=== Recorded data ===
----------

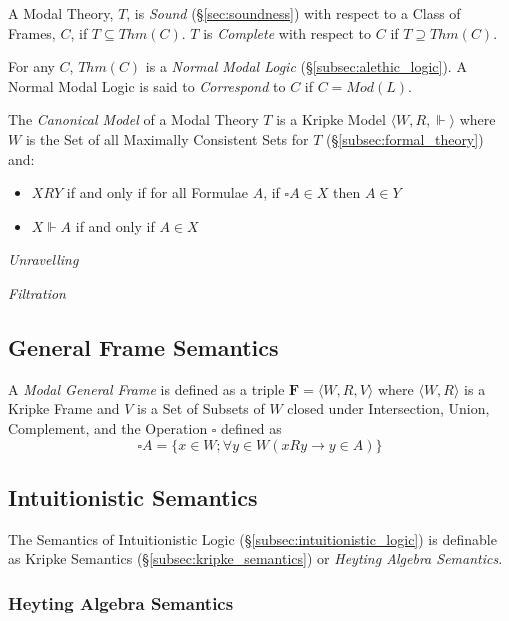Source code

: \documentclass{article}
\begin{document}
A Modal Theory, $T$, is \emph{Sound} (\S\ref{sec:soundness}) with
respect to a Class of Frames, $C$, if $T \subseteq Thm(C)$. $T$ is
\emph{Complete} with respect to $C$ if $T \supseteq Thm(C)$.

For any $C$, $Thm(C)$ is a \emph{Normal Modal Logic}
(\S\ref{subsec:alethic_logic}). A Normal Modal Logic is said to
\emph{Correspond} to $C$ if $C = Mod(L)$.

The \emph{Canonical Model} of a Modal Theory $T$ is a Kripke Model
$\langle W,R, \Vdash \rangle$ where $W$ is the Set of all Maximally
Consistent Sets for $T$ (\S\ref{subsec:formal_theory}) and:
\begin{itemize}
\item $XRY$ if and only if for all Formulae $A$, if $\square A
  \in X$ then $A \in Y$
\item $X\Vdash A$ if and only if $A \in X$
\end{itemize}


\emph{Unravelling}

\emph{Filtration}

\subsection{General Frame Semantics}

A \emph{Modal General Frame} is defined as a triple $\mathbf{F} =
\langle W,R,V \rangle$ where $\langle W,R \rangle$ is a Kripke Frame
and $V$ is a Set of Subsets of $W$ closed under Intersection, Union,
Complement, and the Operation $\square$ defined as
\[
    \square A = \{x \in W; \forall y \in W ( x R y \rightarrow y \in A ) \}
\]

\subsection{Intuitionistic Semantics}

The Semantics of Intuitionistic Logic
(\S\ref{subsec:intuitionistic_logic}) is definable as Kripke Semantics
(\S\ref{subsec:kripke_semantics}) or \emph{Heyting Algebra Semantics}.

\subsubsection{Heyting Algebra Semantics}\label{subsec:heyting_semantics}
\end{document}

----------

=== What is required ===
Take the lines from the first line of the entries through the line with "if $T \supseteq Thm(C)$.", inclusive, and give them again exactly, minus any pictures.

=== Task response ===
Source code

: \documentclass{article}
\begin{document}
A Modal Theory, $T$, is \emph{Sound} (\S\ref{sec:soundness}) with
respect to a Class of Frames, $C$, if $T \subseteq Thm(C)$. $T$ is
\emph{Complete} with respect to $C$ if $T \supseteq Thm(C)$.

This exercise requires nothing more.